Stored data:
______

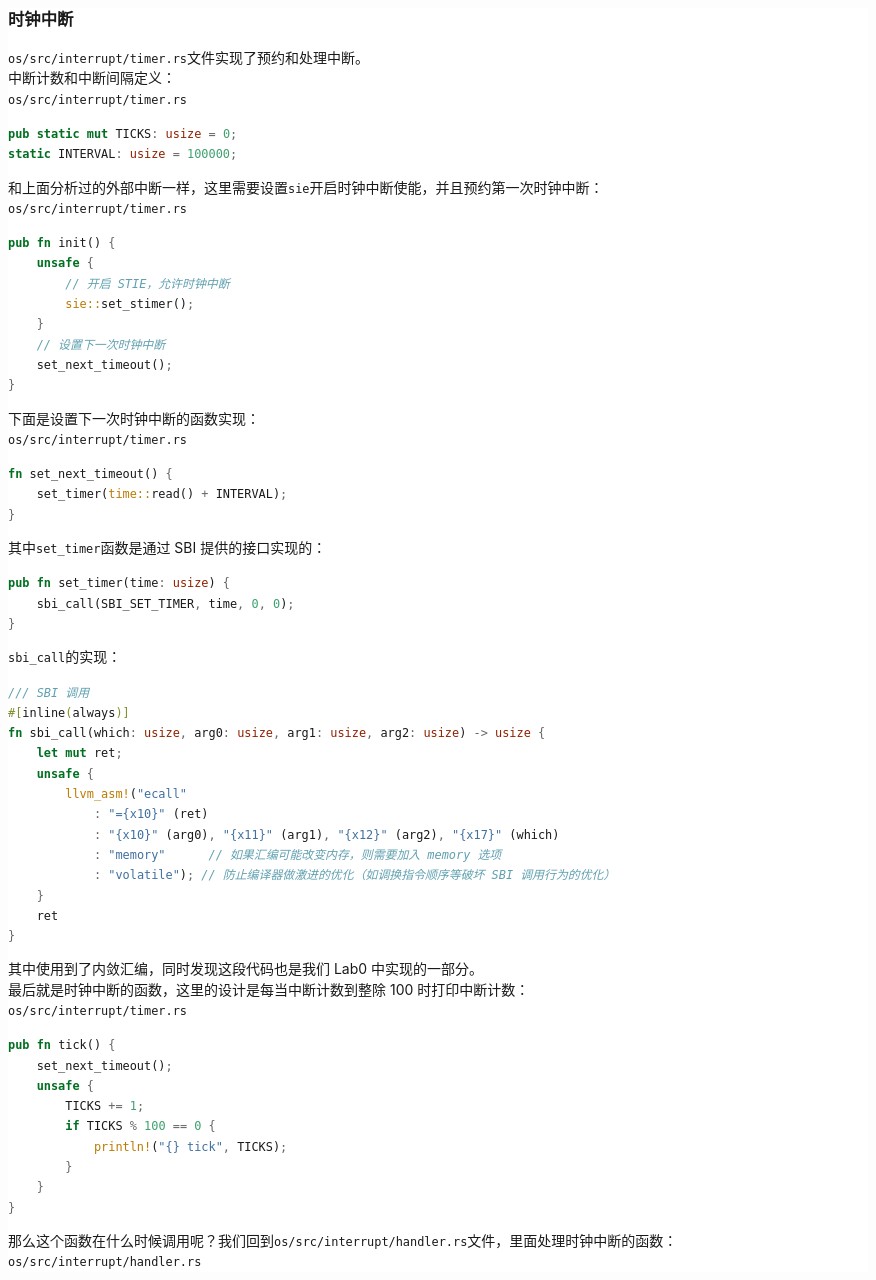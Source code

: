
### 时钟中断
` os/src/interrupt/timer.rs `文件实现了预约和处理中断。  
中断计数和中断间隔定义：  
` os/src/interrupt/timer.rs `
```Rust
pub static mut TICKS: usize = 0;
static INTERVAL: usize = 100000;
```
和上面分析过的外部中断一样，这里需要设置` sie `开启时钟中断使能，并且预约第一次时钟中断：  
` os/src/interrupt/timer.rs `
```Rust
pub fn init() {
    unsafe {
        // 开启 STIE，允许时钟中断
        sie::set_stimer();
    }
    // 设置下一次时钟中断
    set_next_timeout();
}
```
下面是设置下一次时钟中断的函数实现：  
` os/src/interrupt/timer.rs `
```Rust
fn set_next_timeout() {
    set_timer(time::read() + INTERVAL);
}
```
其中` set_timer `函数是通过 SBI 提供的接口实现的：  
```Rust
pub fn set_timer(time: usize) {
    sbi_call(SBI_SET_TIMER, time, 0, 0);
}
```
` sbi_call `的实现：  
```Rust
/// SBI 调用
#[inline(always)]
fn sbi_call(which: usize, arg0: usize, arg1: usize, arg2: usize) -> usize {
    let mut ret;
    unsafe {
        llvm_asm!("ecall"
            : "={x10}" (ret)
            : "{x10}" (arg0), "{x11}" (arg1), "{x12}" (arg2), "{x17}" (which)
            : "memory"      // 如果汇编可能改变内存，则需要加入 memory 选项
            : "volatile"); // 防止编译器做激进的优化（如调换指令顺序等破坏 SBI 调用行为的优化）
    }
    ret
}
```
其中使用到了内敛汇编，同时发现这段代码也是我们 Lab0 中实现的一部分。  
最后就是时钟中断的函数，这里的设计是每当中断计数到整除 100 时打印中断计数：  
` os/src/interrupt/timer.rs `
```Rust
pub fn tick() {
    set_next_timeout();
    unsafe {
        TICKS += 1;
        if TICKS % 100 == 0 {
            println!("{} tick", TICKS);
        }
    }
}
```
那么这个函数在什么时候调用呢？我们回到` os/src/interrupt/handler.rs `文件，里面处理时钟中断的函数：  
` os/src/interrupt/handler.rs `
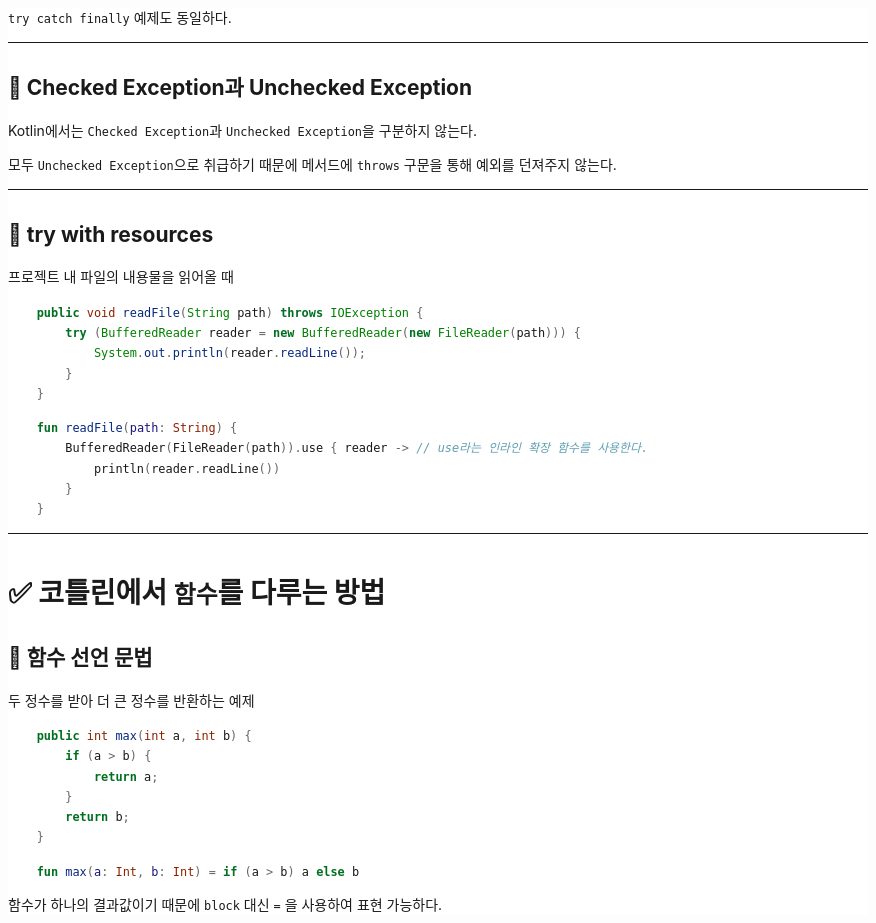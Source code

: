 `try catch finally` 예제도 동일하다.

---

## 🔖 Checked Exception과 Unchecked Exception

Kotlin에서는 `Checked Exception`과 `Unchecked Exception`을 구분하지 않는다.

모두 `Unchecked Exception`으로 취급하기 때문에 메서드에 `throws` 구문을 통해 예외를 던져주지 않는다.

---

## 🔖 try with resources

프로젝트 내 파일의 내용물을 읽어올 때

```java
    public void readFile(String path) throws IOException {
        try (BufferedReader reader = new BufferedReader(new FileReader(path))) {
            System.out.println(reader.readLine());
        }
    }
```

```kotlin
    fun readFile(path: String) {
        BufferedReader(FileReader(path)).use { reader -> // use라는 인라인 확장 함수를 사용한다.
            println(reader.readLine())
        }
    }
```

---

# ✅ 코틀린에서 `함수`를 다루는 방법

## 🔖 함수 선언 문법

두 정수를 받아 더 큰 정수를 반환하는 예제

```java
    public int max(int a, int b) {
        if (a > b) {
            return a;
        }
        return b;
    }
```

```kotlin
    fun max(a: Int, b: Int) = if (a > b) a else b
```

함수가 하나의 결과값이기 때문에 `block` 대신 `=` 을 사용하여 표현 가능하다.
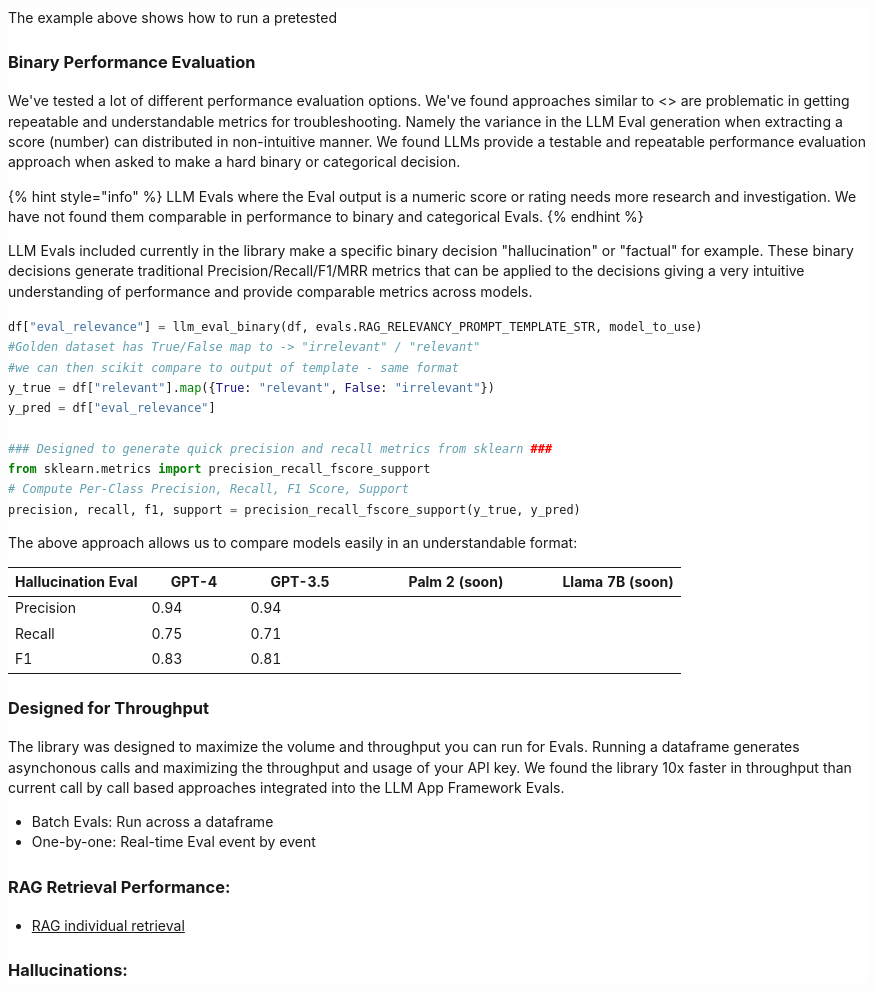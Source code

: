 The example above shows how to run a pretested

### Binary Performance Evaluation

We've tested a lot of different performance evaluation options. We've found approaches similar to <> are problematic in getting repeatable and understandable metrics for troubleshooting. Namely the variance in the LLM Eval generation when extracting a score (number) can distributed in non-intuitive manner. We found LLMs provide a testable and repeatable performance evaluation approach when asked to make a hard binary or categorical decision.

{% hint style="info" %}
LLM Evals where the Eval output is a numeric score or rating needs more research and investigation. We have not found them comparable in performance to binary and categorical Evals.
{% endhint %}

LLM Evals included currently in the library make a specific binary decision "hallucination" or "factual" for example. These binary decisions generate traditional Precision/Recall/F1/MRR metrics that can be applied to the decisions giving a very intuitive understanding of performance and provide comparable metrics across models.

```python
df["eval_relevance"] = llm_eval_binary(df, evals.RAG_RELEVANCY_PROMPT_TEMPLATE_STR, model_to_use)
#Golden dataset has True/False map to -> "irrelevant" / "relevant"
#we can then scikit compare to output of template - same format
y_true = df["relevant"].map({True: "relevant", False: "irrelevant"})
y_pred = df["eval_relevance"]

### Designed to generate quick precision and recall metrics from sklearn ###
from sklearn.metrics import precision_recall_fscore_support
# Compute Per-Class Precision, Recall, F1 Score, Support
precision, recall, f1, support = precision_recall_fscore_support(y_true, y_pred)
```

The above approach allows us to compare models easily in an understandable format:

<table><thead><tr><th>Hallucination Eval</th><th width="85">GPT-4</th><th width="99">GPT-3.5</th><th width="185">Palm 2 (soon)</th><th>Llama 7B (soon)</th></tr></thead><tbody><tr><td>Precision</td><td>0.94</td><td>0.94</td><td></td><td></td></tr><tr><td>Recall</td><td>0.75</td><td>0.71</td><td></td><td></td></tr><tr><td>F1</td><td>0.83</td><td>0.81</td><td></td><td></td></tr></tbody></table>

### Designed for Throughput

The library was designed to maximize the volume and throughput you can run for Evals. Running a dataframe generates asynchonous calls and maximizing the throughput and usage of your API key. We found the library 10x faster in throughput than current call by call based approaches integrated into the LLM App Framework Evals.

* Batch Evals: Run across a dataframe
* One-by-one: Real-time Eval event by event

### RAG Retrieval Performance:

* [RAG individual retrieval](llm-evals/retrieval-rag-relevance.md)

### Hallucinations:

______

Take from the entries every line that has the string "FileReader".

→ **RESULT**:
        try (BufferedReader reader = new BufferedReader(new FileReader(path))) {
        BufferedReader(FileReader(path)).use { reader -> // use라는 인라인 확장 함수를 사용한다.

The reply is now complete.